Saat ini ia memiliki 105 Omni Points.

Menurut aturan pertukaran Omni Point, satu Omni Point dapat ditukar dengan 10 poin Mana Maksimum, tetapi karena sihirnya sekarang melemah, efeknya akan berkurang hingga 90%. Satu Omni Point yang ditukar dengan satu poin Mana Maksimum mungkin tampak kecil, tetapi dia memang memiliki cukup banyak Omni Point.

Setelah mempertimbangkannya, Link memutuskan untuk menukar 75 Omni Point dengan poin Mana Maksimum, sehingga batas Mana maksimumnya sekarang adalah 99,1. Dia juga membawa sebotol ramuan Mana tingkat rendah yang dapat dengan cepat meningkatkan Mananya hingga 100 poin.

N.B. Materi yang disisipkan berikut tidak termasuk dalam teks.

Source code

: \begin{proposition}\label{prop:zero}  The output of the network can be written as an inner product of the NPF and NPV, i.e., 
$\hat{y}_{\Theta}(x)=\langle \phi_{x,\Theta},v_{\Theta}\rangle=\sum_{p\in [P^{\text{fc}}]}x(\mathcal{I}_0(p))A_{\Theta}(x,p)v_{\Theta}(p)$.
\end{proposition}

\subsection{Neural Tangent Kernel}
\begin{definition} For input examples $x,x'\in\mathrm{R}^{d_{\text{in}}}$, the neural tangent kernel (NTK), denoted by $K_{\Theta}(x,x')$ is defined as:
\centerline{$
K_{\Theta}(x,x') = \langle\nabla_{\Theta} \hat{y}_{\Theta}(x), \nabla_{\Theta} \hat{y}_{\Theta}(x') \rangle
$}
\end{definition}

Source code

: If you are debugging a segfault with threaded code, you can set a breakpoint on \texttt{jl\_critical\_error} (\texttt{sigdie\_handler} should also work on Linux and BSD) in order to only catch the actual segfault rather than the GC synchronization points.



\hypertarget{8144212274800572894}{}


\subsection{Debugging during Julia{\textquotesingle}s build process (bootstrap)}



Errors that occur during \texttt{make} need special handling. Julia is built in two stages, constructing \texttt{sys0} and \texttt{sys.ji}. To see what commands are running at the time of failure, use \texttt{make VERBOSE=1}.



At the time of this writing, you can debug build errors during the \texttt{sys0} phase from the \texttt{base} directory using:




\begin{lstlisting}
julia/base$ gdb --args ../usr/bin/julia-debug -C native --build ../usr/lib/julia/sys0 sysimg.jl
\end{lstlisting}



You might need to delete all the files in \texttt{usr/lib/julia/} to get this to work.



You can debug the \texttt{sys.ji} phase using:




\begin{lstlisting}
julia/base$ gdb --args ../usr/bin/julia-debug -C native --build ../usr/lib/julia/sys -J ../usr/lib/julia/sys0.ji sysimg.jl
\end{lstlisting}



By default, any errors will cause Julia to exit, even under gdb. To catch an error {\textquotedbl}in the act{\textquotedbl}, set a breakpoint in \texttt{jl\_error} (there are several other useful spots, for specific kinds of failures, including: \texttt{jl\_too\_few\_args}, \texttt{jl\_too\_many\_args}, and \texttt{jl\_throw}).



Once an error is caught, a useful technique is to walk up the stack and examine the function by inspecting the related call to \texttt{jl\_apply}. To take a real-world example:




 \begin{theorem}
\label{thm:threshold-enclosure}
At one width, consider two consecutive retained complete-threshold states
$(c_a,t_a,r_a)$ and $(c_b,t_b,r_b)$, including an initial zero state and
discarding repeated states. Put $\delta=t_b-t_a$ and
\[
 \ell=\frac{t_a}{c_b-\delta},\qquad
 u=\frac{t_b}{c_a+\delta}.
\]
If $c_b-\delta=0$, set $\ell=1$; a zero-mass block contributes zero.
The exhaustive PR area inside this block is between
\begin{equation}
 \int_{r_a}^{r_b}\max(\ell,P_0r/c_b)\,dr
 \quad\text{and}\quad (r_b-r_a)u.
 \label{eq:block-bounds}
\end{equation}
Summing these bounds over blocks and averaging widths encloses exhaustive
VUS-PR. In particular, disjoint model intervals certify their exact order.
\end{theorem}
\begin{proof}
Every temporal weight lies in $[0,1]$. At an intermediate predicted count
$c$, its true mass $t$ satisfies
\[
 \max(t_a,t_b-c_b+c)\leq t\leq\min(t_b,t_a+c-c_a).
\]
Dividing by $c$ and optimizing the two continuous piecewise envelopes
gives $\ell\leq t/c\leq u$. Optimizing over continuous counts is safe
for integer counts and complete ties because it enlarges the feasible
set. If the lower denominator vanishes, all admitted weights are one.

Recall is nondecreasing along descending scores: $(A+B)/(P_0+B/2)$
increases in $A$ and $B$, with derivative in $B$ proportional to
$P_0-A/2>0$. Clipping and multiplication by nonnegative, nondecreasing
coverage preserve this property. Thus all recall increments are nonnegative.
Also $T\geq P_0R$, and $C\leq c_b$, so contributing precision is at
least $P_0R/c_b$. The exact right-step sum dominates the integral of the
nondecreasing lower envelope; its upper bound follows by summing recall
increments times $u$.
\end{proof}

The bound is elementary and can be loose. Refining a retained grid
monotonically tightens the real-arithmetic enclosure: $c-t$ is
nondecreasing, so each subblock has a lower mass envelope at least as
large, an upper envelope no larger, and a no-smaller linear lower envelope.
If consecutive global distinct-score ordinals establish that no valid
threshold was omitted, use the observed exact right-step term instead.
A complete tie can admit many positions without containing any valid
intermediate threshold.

Dengan satu botol, dia dapat sepenuhnya mengisi kembali Mananya, yang berarti dia memiliki 198 poin Mana yang dapat digunakan hari ini.

Salah satu mantra Manik Kaca miliknya akan menggunakan satu poin Mana. Akibatnya, dia dapat menggunakan 198 Manik Kaca, ditambah dia memiliki tiga pembantu, dan satu Manik Kaca untuk setiap penjahat bukanlah masalah. Dia juga dapat melengkapi serangannya dengan mantra dan taktik tempur lainnya sehingga menyerbu gua sebenarnya bukanlah tugas yang mustahil.

Namun Link tidak meningkatkan batas Mana Maksimumnya hanya karena alasan ini—ia memang tidak punya pilihan selain melakukannya.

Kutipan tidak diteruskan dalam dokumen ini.